Load Data to Warehouse Table from ADLS Gen2 Using Dataflow Gen2 | Microsoft Fabric Tutorial

Load Data to Warehouse Table from ADLS Gen2 Using Dataflow Gen2 | Microsoft Fabric Tutorial

Load Data to Warehouse Table from ADLS Gen2 Using Dataflow Gen2

In this Microsoft Fabric tutorial, you'll learn how to create a Dataflow Gen2 to load data from Azure Data Lake Storage Gen2 (ADLS Gen2) directly into a Warehouse table. Dataflows offer a graphical interface for no-code or low-code ETL and are ideal for self-service data preparation and reuse across the Fabric ecosystem.

✅ Setting up Dataflow Gen2 in Microsoft Fabric

To begin, go to your Microsoft Fabric workspace and click “New > Dataflow Gen2”. Choose Blank Dataflow or start from a template. You’ll enter the Power Query web-based editor, which allows you to pull, transform, and publish data.

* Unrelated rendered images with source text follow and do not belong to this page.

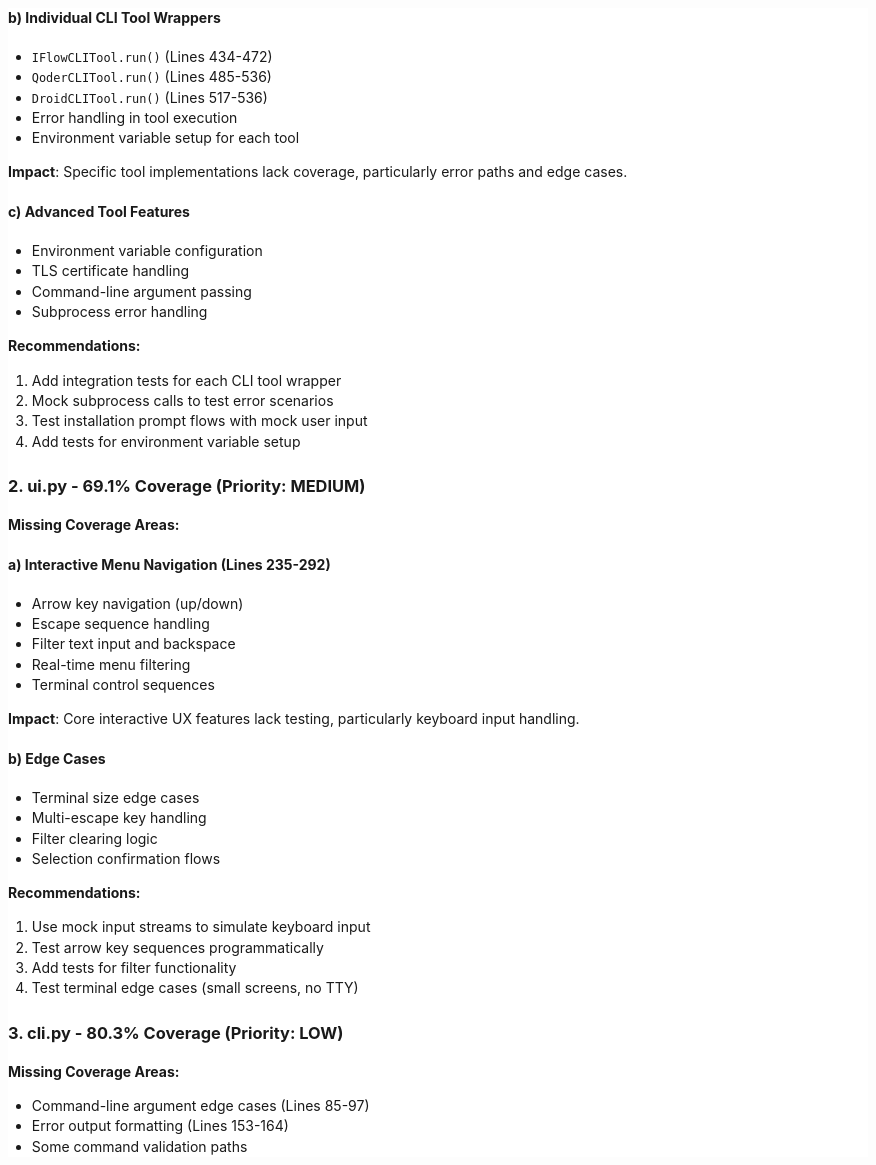 #### b) Individual CLI Tool Wrappers
- `IFlowCLITool.run()` (Lines 434-472)
- `QoderCLITool.run()` (Lines 485-536)
- `DroidCLITool.run()` (Lines 517-536)
- Error handling in tool execution
- Environment variable setup for each tool

**Impact**: Specific tool implementations lack coverage, particularly error paths and edge cases.

#### c) Advanced Tool Features
- Environment variable configuration
- TLS certificate handling
- Command-line argument passing
- Subprocess error handling

**Recommendations:**
1. Add integration tests for each CLI tool wrapper
2. Mock subprocess calls to test error scenarios
3. Test installation prompt flows with mock user input
4. Add tests for environment variable setup

### 2. ui.py - 69.1% Coverage (Priority: MEDIUM)

**Missing Coverage Areas:**

#### a) Interactive Menu Navigation (Lines 235-292)
- Arrow key navigation (up/down)
- Escape sequence handling
- Filter text input and backspace
- Real-time menu filtering
- Terminal control sequences

**Impact**: Core interactive UX features lack testing, particularly keyboard input handling.

#### b) Edge Cases
- Terminal size edge cases
- Multi-escape key handling
- Filter clearing logic
- Selection confirmation flows

**Recommendations:**
1. Use mock input streams to simulate keyboard input
2. Test arrow key sequences programmatically
3. Add tests for filter functionality
4. Test terminal edge cases (small screens, no TTY)

### 3. cli.py - 80.3% Coverage (Priority: LOW)

**Missing Coverage Areas:**
- Command-line argument edge cases (Lines 85-97)
- Error output formatting (Lines 153-164)
- Some command validation paths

Dataflow Gen2 supports various sources and destinations and is optimized for working with Fabric Lakehouses, Warehouses, and cloud file sources.

✅ Connecting to ADLS Gen2 as a Source

To load data from ADLS Gen2:

  • Click “+ Add New Source” and select Azure Data Lake Storage Gen2.
  • Provide the account URL and navigate to the desired folder or file.
  • Select the format (CSV, Parquet, etc.), and preview the dataset.
Once the data is previewed, click “Transform Data” to begin preparing it for loading.

✅ Transforming and Mapping Data for Warehouse Tables

Inside the Power Query editor:

  • Rename columns to match your Warehouse schema.
  • Change data types (e.g., convert string to datetime, float, boolean, etc.).
  • Apply filters, remove nulls, or enrich with calculated columns.
After transformation, go to “Destination” and choose a Fabric Warehouse table. If the table does not exist, you can optionally create it from your transformed schema.

✅ Publishing and Running the Dataflow

Once the transformations and mappings are complete:

  1. Click “Publish” to save the dataflow to your workspace.
  2. Run the dataflow manually or schedule it to refresh at a specific interval.
  3. Monitor load progress and view row counts and error logs from the Dataflow Monitoring tab.
The loaded data is now available for querying via T-SQL or Power BI directly from your Fabric Warehouse.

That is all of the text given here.